Records from a data source
——————————

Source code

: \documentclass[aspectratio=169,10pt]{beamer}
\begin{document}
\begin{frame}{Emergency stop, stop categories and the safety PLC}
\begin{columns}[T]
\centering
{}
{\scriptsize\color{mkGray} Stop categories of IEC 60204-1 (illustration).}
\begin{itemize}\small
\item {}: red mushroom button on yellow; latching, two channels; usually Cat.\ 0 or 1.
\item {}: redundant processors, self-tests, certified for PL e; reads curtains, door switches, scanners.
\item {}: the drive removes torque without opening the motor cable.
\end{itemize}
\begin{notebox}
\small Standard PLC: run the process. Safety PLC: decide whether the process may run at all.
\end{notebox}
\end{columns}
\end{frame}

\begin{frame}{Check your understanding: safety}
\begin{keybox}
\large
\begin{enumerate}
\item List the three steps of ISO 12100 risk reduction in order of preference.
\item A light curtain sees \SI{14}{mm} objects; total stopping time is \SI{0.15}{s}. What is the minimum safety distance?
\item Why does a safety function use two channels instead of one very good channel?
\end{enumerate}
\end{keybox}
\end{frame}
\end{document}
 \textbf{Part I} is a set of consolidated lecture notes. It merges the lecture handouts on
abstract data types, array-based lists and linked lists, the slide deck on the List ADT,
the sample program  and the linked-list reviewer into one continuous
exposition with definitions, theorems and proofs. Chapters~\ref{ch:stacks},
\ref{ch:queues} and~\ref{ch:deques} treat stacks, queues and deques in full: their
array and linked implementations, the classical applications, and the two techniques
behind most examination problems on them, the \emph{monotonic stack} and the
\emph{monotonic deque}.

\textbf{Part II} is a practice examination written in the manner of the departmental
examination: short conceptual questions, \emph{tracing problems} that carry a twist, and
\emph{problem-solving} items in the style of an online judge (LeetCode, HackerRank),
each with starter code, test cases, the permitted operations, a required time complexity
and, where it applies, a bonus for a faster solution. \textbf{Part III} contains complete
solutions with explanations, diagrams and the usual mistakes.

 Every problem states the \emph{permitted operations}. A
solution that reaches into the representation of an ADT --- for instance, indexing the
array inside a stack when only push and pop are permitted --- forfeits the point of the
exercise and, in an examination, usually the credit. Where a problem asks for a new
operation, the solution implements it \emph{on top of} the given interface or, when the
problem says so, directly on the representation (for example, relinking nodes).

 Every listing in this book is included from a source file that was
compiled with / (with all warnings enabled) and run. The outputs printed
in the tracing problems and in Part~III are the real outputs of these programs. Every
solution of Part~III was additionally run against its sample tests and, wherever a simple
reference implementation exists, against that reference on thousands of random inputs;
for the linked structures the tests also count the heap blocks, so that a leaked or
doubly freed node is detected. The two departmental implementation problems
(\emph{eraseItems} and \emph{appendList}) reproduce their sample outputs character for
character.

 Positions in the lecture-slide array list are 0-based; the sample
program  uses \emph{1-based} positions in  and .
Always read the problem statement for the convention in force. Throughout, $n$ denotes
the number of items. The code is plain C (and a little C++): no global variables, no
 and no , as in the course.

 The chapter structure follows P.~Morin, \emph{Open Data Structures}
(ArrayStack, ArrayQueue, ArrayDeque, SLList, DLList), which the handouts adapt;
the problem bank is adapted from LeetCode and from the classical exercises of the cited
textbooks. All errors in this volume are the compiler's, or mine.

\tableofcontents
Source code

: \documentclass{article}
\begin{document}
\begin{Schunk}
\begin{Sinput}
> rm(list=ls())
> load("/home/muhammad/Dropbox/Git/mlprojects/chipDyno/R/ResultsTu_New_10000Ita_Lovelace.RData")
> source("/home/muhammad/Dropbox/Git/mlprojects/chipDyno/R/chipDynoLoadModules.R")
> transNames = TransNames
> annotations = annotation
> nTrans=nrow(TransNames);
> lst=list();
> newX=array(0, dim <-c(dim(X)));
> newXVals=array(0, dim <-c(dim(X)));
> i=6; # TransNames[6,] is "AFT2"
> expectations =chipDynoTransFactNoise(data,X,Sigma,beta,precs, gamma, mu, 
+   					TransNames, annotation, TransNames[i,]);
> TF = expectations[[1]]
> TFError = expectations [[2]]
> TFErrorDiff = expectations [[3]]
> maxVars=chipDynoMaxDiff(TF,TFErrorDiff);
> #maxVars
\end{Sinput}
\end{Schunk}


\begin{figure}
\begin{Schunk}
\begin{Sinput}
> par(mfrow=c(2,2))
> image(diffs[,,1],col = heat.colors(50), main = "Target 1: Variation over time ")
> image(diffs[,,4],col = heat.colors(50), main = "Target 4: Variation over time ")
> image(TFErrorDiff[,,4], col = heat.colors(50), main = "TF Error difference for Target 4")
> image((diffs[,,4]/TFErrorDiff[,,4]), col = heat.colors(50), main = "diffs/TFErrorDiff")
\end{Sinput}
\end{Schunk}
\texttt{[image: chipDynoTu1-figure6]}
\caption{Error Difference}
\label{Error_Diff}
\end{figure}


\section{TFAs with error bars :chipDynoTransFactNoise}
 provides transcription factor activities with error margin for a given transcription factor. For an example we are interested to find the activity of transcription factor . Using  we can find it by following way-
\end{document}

——————————

* PROBLEM DETAILS
Give every entry again, character for character.

* EXERCISE OUTPUT
Source code

: \documentclass[aspectratio=169,10pt]{beamer}
\begin{document}
\begin{frame}{Emergency stop, stop categories and the safety PLC}
\begin{columns}[T]
\centering
{}
{\scriptsize\color{mkGray} Stop categories of IEC 60204-1 (illustration).}
\begin{itemize}\small
\item {}: red mushroom button on yellow; latching, two channels; usually Cat.\ 0 or 1.
\item {}: redundant processors, self-tests, certified for PL e; reads curtains, door switches, scanners.
\item {}: the drive removes torque without opening the motor cable.
\end{itemize}
\begin{notebox}
\small Standard PLC: run the process. Safety PLC: decide whether the process may run at all.
\end{notebox}
\end{columns}
\end{frame}

\begin{frame}{Check your understanding: safety}
\begin{keybox}
\large
\begin{enumerate}
\item List the three steps of ISO 12100 risk reduction in order of preference.
\item A light curtain sees \SI{14}{mm} objects; total stopping time is \SI{0.15}{s}. What is the minimum safety distance?
\item Why does a safety function use two channels instead of one very good channel?
\end{enumerate}
\end{keybox}
\end{frame}
\end{document}
 \textbf{Part I} is a set of consolidated lecture notes. It merges the lecture handouts on
abstract data types, array-based lists and linked lists, the slide deck on the List ADT,
the sample program  and the linked-list reviewer into one continuous
exposition with definitions, theorems and proofs. Chapters~\ref{ch:stacks},
\ref{ch:queues} and~\ref{ch:deques} treat stacks, queues and deques in full: their
array and linked implementations, the classical applications, and the two techniques
behind most examination problems on them, the \emph{monotonic stack} and the
\emph{monotonic deque}.

\textbf{Part II} is a practice examination written in the manner of the departmental
examination: short conceptual questions, \emph{tracing problems} that carry a twist, and
\emph{problem-solving} items in the style of an online judge (LeetCode, HackerRank),
each with starter code, test cases, the permitted operations, a required time complexity
and, where it applies, a bonus for a faster solution. \textbf{Part III} contains complete
solutions with explanations, diagrams and the usual mistakes.

 Every problem states the \emph{permitted operations}. A
solution that reaches into the representation of an ADT --- for instance, indexing the
array inside a stack when only push and pop are permitted --- forfeits the point of the
exercise and, in an examination, usually the credit. Where a problem asks for a new
operation, the solution implements it \emph{on top of} the given interface or, when the
problem says so, directly on the representation (for example, relinking nodes).

 Every listing in this book is included from a source file that was
compiled with / (with all warnings enabled) and run. The outputs printed
in the tracing problems and in Part~III are the real outputs of these programs. Every
solution of Part~III was additionally run against its sample tests and, wherever a simple
reference implementation exists, against that reference on thousands of random inputs;
for the linked structures the tests also count the heap blocks, so that a leaked or
doubly freed node is detected. The two departmental implementation problems
(\emph{eraseItems} and \emph{appendList}) reproduce their sample outputs character for
character.

 Positions in the lecture-slide array list are 0-based; the sample
program  uses \emph{1-based} positions in  and .
Always read the problem statement for the convention in force. Throughout, $n$ denotes
the number of items. The code is plain C (and a little C++): no global variables, no
 and no , as in the course.

 The chapter structure follows P.~Morin, \emph{Open Data Structures}
(ArrayStack, ArrayQueue, ArrayDeque, SLList, DLList), which the handouts adapt;
the problem bank is adapted from LeetCode and from the classical exercises of the cited
textbooks. All errors in this volume are the compiler's, or mine.

\tableofcontents
Source code

: \documentclass{article}
\begin{document}
\begin{Schunk}
\begin{Sinput}
> rm(list=ls())
> load("/home/muhammad/Dropbox/Git/mlprojects/chipDyno/R/ResultsTu_New_10000Ita_Lovelace.RData")
> source("/home/muhammad/Dropbox/Git/mlprojects/chipDyno/R/chipDynoLoadModules.R")
> transNames = TransNames
> annotations = annotation
> nTrans=nrow(TransNames);
> lst=list();
> newX=array(0, dim <-c(dim(X)));
> newXVals=array(0, dim <-c(dim(X)));
> i=6; # TransNames[6,] is "AFT2"
> expectations =chipDynoTransFactNoise(data,X,Sigma,beta,precs, gamma, mu, 
+   					TransNames, annotation, TransNames[i,]);
> TF = expectations[[1]]
> TFError = expectations [[2]]
> TFErrorDiff = expectations [[3]]
> maxVars=chipDynoMaxDiff(TF,TFErrorDiff);
> #maxVars
\end{Sinput}
\end{Schunk}


\begin{figure}
\begin{Schunk}
\begin{Sinput}
> par(mfrow=c(2,2))
> image(diffs[,,1],col = heat.colors(50), main = "Target 1: Variation over time ")
> image(diffs[,,4],col = heat.colors(50), main = "Target 4: Variation over time ")
> image(TFErrorDiff[,,4], col = heat.colors(50), main = "TF Error difference for Target 4")
> image((diffs[,,4]/TFErrorDiff[,,4]), col = heat.colors(50), main = "diffs/TFErrorDiff")
\end{Sinput}
\end{Schunk}
\texttt{[image: chipDynoTu1-figure6]}
\caption{Error Difference}
\label{Error_Diff}
\end{figure}


\section{TFAs with error bars :chipDynoTransFactNoise}
 provides transcription factor activities with error margin for a given transcription factor. For an example we are interested to find the activity of transcription factor . Using  we can find it by following way-
\end{document}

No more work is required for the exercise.